I was perplexed why Mr. Market actually praised Dean Foods' (DF) fourth quarter report yesterday, by tacking on a 6% gain to its stock price. In the pre-market, the shares were getting punished on the news (dropping just under $9), and unfortunately for me, I got spooked, and hit the sell button at $9.20, only to see the shares spike 16% later in the session. The good news is, I should be happy that I refrained from the temptation of opening a short position, or else I would have really been in a world of hurt!
The report was just not that good, especially considering guidance was again hacked, now to a range of 55 cents to 65 cents for calendar year 2011. On a forward basis, the shares are selling at nearly19 times estimated earnings, which frankly is expensive for a company caught in a nasty trend of deteriorating fundamentals.
Here are the red flags:
- Debt is way too high at $4.1 billion, and as a consequence, interest expense is slated to rise 12%, to a staggering $265 million in 2011.

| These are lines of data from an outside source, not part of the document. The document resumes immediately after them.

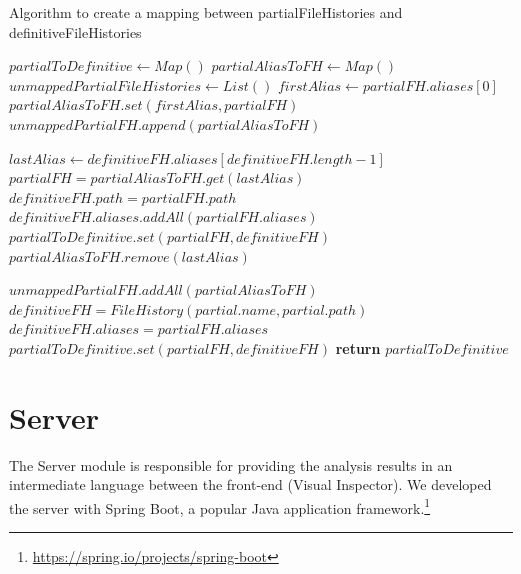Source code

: \begin{algorithm}
    \caption{Algorithm to create a mapping between partialFileHistories and definitiveFileHistories}
    \label{algo:mapping}
    \begin{algorithmic}[1]
        \State $partialToDefinitive \gets Map()$
        \State $partialAliasToFH \gets Map()$ 
        \State $unmappedPartialFileHistories \gets List()$  
            \State $firstAlias \gets partialFH.aliases[0]$
                \State $partialAliasToFH.set(firstAlias, partialFH)$  
            \Else
                \State $unmappedPartialFH.append(partialAliasToFH)$  
            \EndIf
        \EndFor

         
            \State $lastAlias \gets definitiveFH.aliases[definitiveFH.length - 1]$
                \State $partialFH = partialAliasToFH.get(lastAlias)$
                \State $definitiveFH.path = partialFH.path$
                \State $definitiveFH.aliases.addAll(partialFH.aliases)$
                \State $partialToDefinitive.set(partialFH, definitiveFH)$
                \State $partialAliasToFH.remove(lastAlias)$
            \EndIf
        \EndFor

        \State $unmappedPartialFH.addAll(partialAliasToFH)$ 
            \State $definitiveFH = FileHistory(partial.name, partial.path)$
            \State $definitiveFH.aliases = partialFH.aliases $
            \State $partialToDefinitive.set(partialFH, definitiveFH)$
        \EndFor
        \State \textbf{return} $partialToDefinitive$
    \EndProcedure
    \end{algorithmic}
\end{algorithm}


\section{Server}
The Server module is responsible for providing the analysis results in an intermediate language between the 
front-end (Visual Inspector). We developed the server with Spring Boot, a popular Java application framework.\footnote{\url{https://spring.io/projects/spring-boot}}

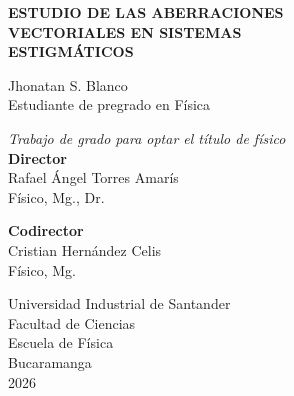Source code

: \documentclass[12pt, a4paper]{book}
\numberwithin{equation}{chapter}
\begin{document}
\begin{titlepage}
\begin{center}
\vspace*{1.0cm}
{\LARGE \bfseries ESTUDIO DE LAS ABERRACIONES}\\[0.3cm]
{\LARGE \bfseries VECTORIALES EN SISTEMAS}\\[0.3cm]
{\LARGE \bfseries ESTIGMÁTICOS}\\[0.3cm]

\vspace{2.5cm}

{\large Jhonatan S. Blanco}\\
{\large Estudiante de pregrado en Física}

\vspace{1.5cm}
{\large \textit{Trabajo de grado para optar el título de físico}}\\

\vspace{1.8cm}
{\large \bfseries Director}\\
{\large Rafael Ángel Torres Amarís}\\
{\large Físico, Mg., Dr.}

\vspace{0.8cm}
{\large \bfseries Codirector}\\
{\large Cristian Hernández Celis}\\
{\large Físico, Mg.}

\vspace{1.8cm}
{\large Universidad Industrial de Santander}\\
{\large Facultad de Ciencias}\\
{\large Escuela de Física}\\
{\large Bucaramanga}\\
{\large 2026}
\end{center}
\end{titlepage}

\clearpage
\tableofcontents
\clearpage













\end{document}
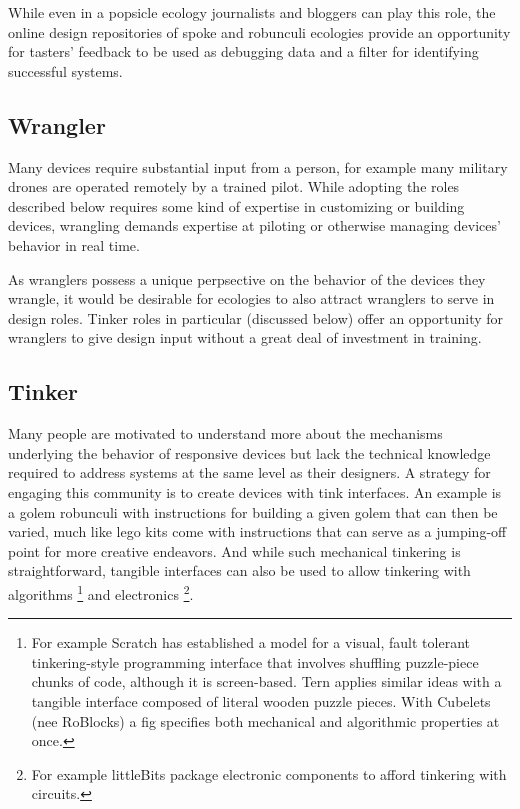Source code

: While even in a popsicle ecology journalists and bloggers can play this role, the online design repositories of spoke and robunculi ecologies provide an opportunity for tasters' feedback to be used as debugging data and a filter for identifying successful systems. 

\subsection{Wrangler}
Many devices require substantial input from a person, for example many military drones are operated remotely by a trained pilot. While adopting the roles described below requires some kind of expertise in customizing or building devices, wrangling demands expertise at piloting or otherwise managing devices' behavior in real time.

As wranglers possess a unique perpsective on the behavior of the devices they wrangle, it would be desirable for ecologies to also attract wranglers to serve in design roles. Tinker roles in particular (discussed below) offer an opportunity for wranglers to give design input without a great deal of investment in training.

\subsection{Tinker}
Many people are motivated to understand more about the mechanisms underlying the behavior of responsive devices but lack the technical knowledge required to address systems at the same level as their designers. 
A strategy for engaging this community is to create devices with tink interfaces. 
An example is a golem robunculi with instructions for building a given golem that can then be varied, much like lego kits come with instructions that can serve as a jumping{}-off point for more creative endeavors. 
And while such mechanical tinkering is straightforward, tangible interfaces can also be used to allow tinkering with algorithms%
\footnote{For example Scratch \citep{scratch} has established a model for a visual, fault tolerant tinkering{}-style programming interface that involves shuffling puzzle{}-piece chunks of code, although it is screen{}-based. 
Tern \citep{tern_classroom} applies similar ideas with a tangible interface composed of literal wooden puzzle pieces. 
With Cubelets (nee RoBlocks) \citep{roblocks} a fig specifies both mechanical and algorithmic properties at once.} 
and electronics%
\footnote{For example littleBits \citep{littlebits} package electronic components to afford tinkering with circuits.}.

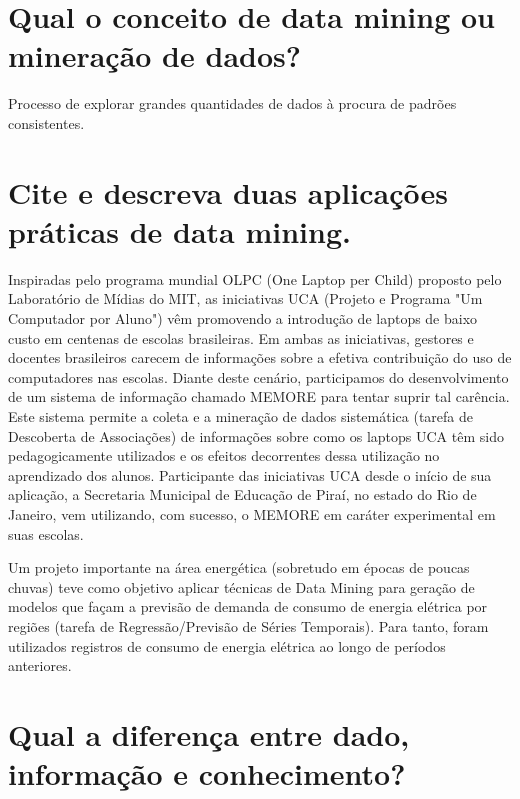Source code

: \section{Qual o conceito de data mining ou mineração de dados?}

Processo de explorar grandes quantidades de dados à procura de padrões consistentes.
\cite{CetaxDeal}

\section{Cite e descreva duas aplicações práticas de data mining.}


Inspiradas pelo programa mundial OLPC (One Laptop per Child) proposto pelo Laboratório de Mídias do MIT, as iniciativas UCA (Projeto e Programa "Um Computador por Aluno") vêm promovendo a introdução de laptops de baixo custo em centenas de escolas brasileiras. Em ambas as iniciativas, gestores e docentes brasileiros carecem de informações sobre a efetiva contribuição do uso de computadores nas escolas. Diante deste cenário, participamos do desenvolvimento de um sistema de informação chamado MEMORE para tentar suprir tal carência. Este sistema permite a coleta e a mineração de dados sistemática (tarefa de Descoberta de Associações) de informações sobre como os laptops UCA têm sido pedagogicamente utilizados e os efeitos decorrentes dessa utilização no aprendizado dos alunos. Participante das iniciativas UCA desde o início de sua aplicação, a Secretaria Municipal de Educação de Piraí, no estado do Rio de Janeiro, vem utilizando, com sucesso, o MEMORE em caráter experimental em suas escolas.  
\newline


Um projeto importante na área energética (sobretudo em épocas de poucas chuvas) teve como objetivo aplicar técnicas de Data Mining para geração de modelos que façam a previsão de demanda de consumo de energia elétrica por regiões (tarefa de Regressão/Previsão de Séries Temporais). Para tanto, foram utilizados registros de consumo de energia elétrica ao longo de períodos anteriores.
\cite{ComputerWorld}

\section{Qual a diferença entre dado, informação e conhecimento?}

- There has been no insider buying of the company's shares.
- Management's ability to communicate its vision with Wall Street has been weak at best.
- The sale of its yogurt operations will eliminate $20 million in operating earnings, but save just $2 million in interest outlays. Lose $20 million to save $2 million? I don't like the math here.
Bottom line: I loved the valuation in the low $7's , but after a 50% run-up, the shares have become expensive again. I'll be looking to get back in after a 20% haircut to the $8.50 area. Until then, there are better opportunities elsewhere.